Every line of the entries below from the one containing "77 & $\langle$gr--$\rangle$" to the one containing "85 & $\langle$pl--$\rangle$", both ends included, must be written out exactly. No other line belongs in the answer.

> _RECORDS SHOWN_
-.-.-
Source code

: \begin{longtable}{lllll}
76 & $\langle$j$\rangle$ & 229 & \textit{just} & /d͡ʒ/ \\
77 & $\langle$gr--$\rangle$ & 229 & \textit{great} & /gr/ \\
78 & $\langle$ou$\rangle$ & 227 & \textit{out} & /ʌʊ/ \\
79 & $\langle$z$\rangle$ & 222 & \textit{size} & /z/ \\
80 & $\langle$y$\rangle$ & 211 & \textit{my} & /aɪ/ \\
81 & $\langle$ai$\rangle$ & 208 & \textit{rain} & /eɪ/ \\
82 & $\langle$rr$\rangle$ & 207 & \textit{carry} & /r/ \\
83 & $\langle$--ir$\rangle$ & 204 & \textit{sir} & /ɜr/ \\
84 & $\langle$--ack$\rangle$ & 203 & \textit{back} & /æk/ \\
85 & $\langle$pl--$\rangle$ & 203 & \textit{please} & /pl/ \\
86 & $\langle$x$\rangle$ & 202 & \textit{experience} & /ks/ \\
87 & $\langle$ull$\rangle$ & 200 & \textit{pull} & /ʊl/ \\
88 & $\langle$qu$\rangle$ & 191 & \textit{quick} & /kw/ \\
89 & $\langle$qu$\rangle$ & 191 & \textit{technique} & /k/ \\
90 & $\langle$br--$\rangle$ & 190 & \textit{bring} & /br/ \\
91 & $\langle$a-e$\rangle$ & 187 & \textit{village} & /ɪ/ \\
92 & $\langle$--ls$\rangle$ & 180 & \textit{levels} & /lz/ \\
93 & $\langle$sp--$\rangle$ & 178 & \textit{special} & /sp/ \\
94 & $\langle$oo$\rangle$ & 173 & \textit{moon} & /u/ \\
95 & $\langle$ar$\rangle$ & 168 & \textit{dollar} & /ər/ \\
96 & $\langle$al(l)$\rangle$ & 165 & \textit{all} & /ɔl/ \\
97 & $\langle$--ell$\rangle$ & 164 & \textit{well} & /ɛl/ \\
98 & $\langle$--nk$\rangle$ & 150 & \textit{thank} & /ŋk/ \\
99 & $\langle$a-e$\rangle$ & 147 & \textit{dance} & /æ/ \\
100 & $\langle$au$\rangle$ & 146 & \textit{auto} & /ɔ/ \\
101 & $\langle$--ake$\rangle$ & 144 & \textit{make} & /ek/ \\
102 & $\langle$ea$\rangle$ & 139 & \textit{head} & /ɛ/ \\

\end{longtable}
-.-.-
> _SOLUTION FOR THIS EXERCISE_
77 & $\langle$gr--$\rangle$ & 229 & \textit{great} & /gr/ \\
78 & $\langle$ou$\rangle$ & 227 & \textit{out} & /ʌʊ/ \\
79 & $\langle$z$\rangle$ & 222 & \textit{size} & /z/ \\
80 & $\langle$y$\rangle$ & 211 & \textit{my} & /aɪ/ \\
81 & $\langle$ai$\rangle$ & 208 & \textit{rain} & /eɪ/ \\
82 & $\langle$rr$\rangle$ & 207 & \textit{carry} & /r/ \\
83 & $\langle$--ir$\rangle$ & 204 & \textit{sir} & /ɜr/ \\
84 & $\langle$--ack$\rangle$ & 203 & \textit{back} & /æk/ \\
85 & $\langle$pl--$\rangle$ & 203 & \textit{please} & /pl/ \\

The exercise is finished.